To extract the user identifier as a standalone log attribute, configure a DQL processor in the Processing with the following DQL processor definition.

parse content, "
  LD // Matches any text within a single line
  ('user'| 'User') // Matches specified literals
  SPACE? // Matches optional punctuation
  ('id'|'Id'|'ID')
  SPACE?
  PUNCT?
  SPACE?
  INT:my.user.id"

Conclusion

With a single definition, you've extracted the user identifier from different log schemes and applied a standardized format that can be used in further stages.

Before

03/22 08:52:51 INFO user ID=1234567 Call = 0319 Result = 0
03/22 08:52:51 INFO UserId = 1234567 Call = 0319 Result = 0
03/22 08:52:51 INFO user id=1234567 Call = 0319 Result = 0
03/22 08:52:51 INFO User ID: 1234567 Call = 0319 Result = 0
03/22 08:52:51 INFO userid: 1234567 Call = 0319 Result = 0

After

"my.user.id":"1234567"

Use specialized DPL matchers

A JSON file contains information that you want to parse out and create new dedicate fields for it, based on the format. You can use Dynatrace Pattern Language (DPL) matchers for easier pattern building.

To use DPL matchers to identify and create new dedicated fields for a timestamp, a loglevel, the IP address, the endpoint, and response code from the JSON file content, configure a DQL processor in the Processing stage with the following definition.

parse content, "ISO8601:timestamp SPACE UPPER:loglevel SPACE IPADDR:ip SPACE DQS:request SPACE INTEGER:code"

Conclusion

You created new fields for the timestamp, a loglevel, IP address, endpoint, and response code, based on the format used in your JSON file.

Before

{
  "content": "2022-05-11T13:23:45Z INFO 192.168.33.1 GET /api/v2/logs/ingest HTTP/1.0 200"
}

After

{
  "request": "GET /api/v2/logs/ingest HTTP/1.0",
  "code": 200,
  "loglevel": "INFO",
  "ip": "192.168.33.1",
  "timestamp": "2022-05-11T13:23:45.000000000Z",
  "content": "2022-05-11T13:23:45Z INFO 192.168.33.1 GET /api/v2/logs/ingest HTTP/1.0 200"
}

Perform basic math on attributes

You can parse out specific values from a JSON file, perform calculations, and format the results by leveraging DQL functions and operators.

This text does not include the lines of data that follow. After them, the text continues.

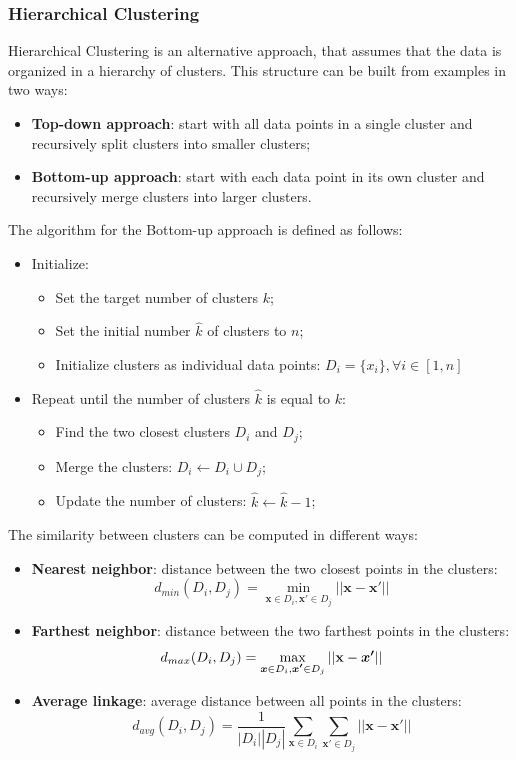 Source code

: \subsubsection{Hierarchical Clustering}
Hierarchical Clustering is an alternative approach, that assumes that the data is organized in a hierarchy of clusters.
This structure can be built from examples in two ways:
\begin{itemize}
    \item \textbf{Top-down approach}: start with all data points in a single cluster and recursively split clusters into smaller clusters;
    \item \textbf{Bottom-up approach}: start with each data point in its own cluster and recursively merge clusters into larger clusters.
\end{itemize}
The algorithm for the Bottom-up approach is defined as follows:
\begin{itemize}
    \item Initialize:
    \begin{itemize}
        \item Set the target number of clusters $k$;
        \item Set the initial number $\hat{k}$ of clusters to $n$;
        \item Initialize clusters as individual data points: $D_i = \{x_i\}, \forall i \in [1, n]$
    \end{itemize}
    \item Repeat until the number of clusters $\hat{k}$ is equal to $k$:
    \begin{itemize}
        \item Find the two closest clusters $D_i$ and $D_j$;
        \item Merge the clusters: $D_i \leftarrow D_i \cup D_j$;
        \item Update the number of clusters: $\hat{k} \leftarrow \hat{k} - 1$;
    \end{itemize}
\end{itemize}
The similarity between clusters can be computed in different ways:
\begin{itemize}
    \item \textbf{Nearest neighbor}: distance between the two closest points in the clusters:
    \[ d_{min}(D_i, D_j) = \min_{\boldsymbol{x} \in D_i, \boldsymbol{x'} \in D_j} ||\boldsymbol{x} - \boldsymbol{x'}|| \]
    \item \textbf{Farthest neighbor}: distance between the two farthest points in the clusters:
    \[ d_{max}(D_i, D_j) = \max_{\boldsymbol{x} \in D_i, \boldsymbol{x'} \in D_j} ||\bold{x} - \boldsymbol{x'}|| \]
    \item \textbf{Average linkage}: average distance between all points in the clusters:
    \[ d_{avg}(D_i, D_j) = \frac{1}{|D_i| |D_j|} \sum_{\boldsymbol{x} \in D_i} \sum_{\boldsymbol{x'} \in D_j} ||\boldsymbol{x} - \boldsymbol{x'}|| \]
\end{itemize}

Configure a DQL processor in the Processing stage with the following definition.

parse content, "LD 'total: ' INT:total '; failed: ' INT:failed" // Parses `total` and `failed` field values.
| fieldsAdd failed.percentage = 100.0 * failed / total // Calculates the failure percentage, formats the result to be a percentage, and stores it in a new attribute (`failed.percentage`).
| fieldsRemove total, failed // Removes temporary fields that are no longer needed from the JSON file.

Conclusion

You calculated the failure percentage based on the JSON content and created a new dedicated field.

Before

{
  "content": "Lorem ipsum total: 1000; failed: 255",
}

After

{
  "content": "Lorem ipsum total: 1000; failed: 255",
  "failed.percentage": 25.5
}

Add new attributes

You can add attributes that have static or dynamic values by leveraging different processors, with and without DQL queries.

To add attributes, configure one of the following processors in the Processing stage.

This processor doesn't leverage DQL queries. You can use it to add attributes with static values.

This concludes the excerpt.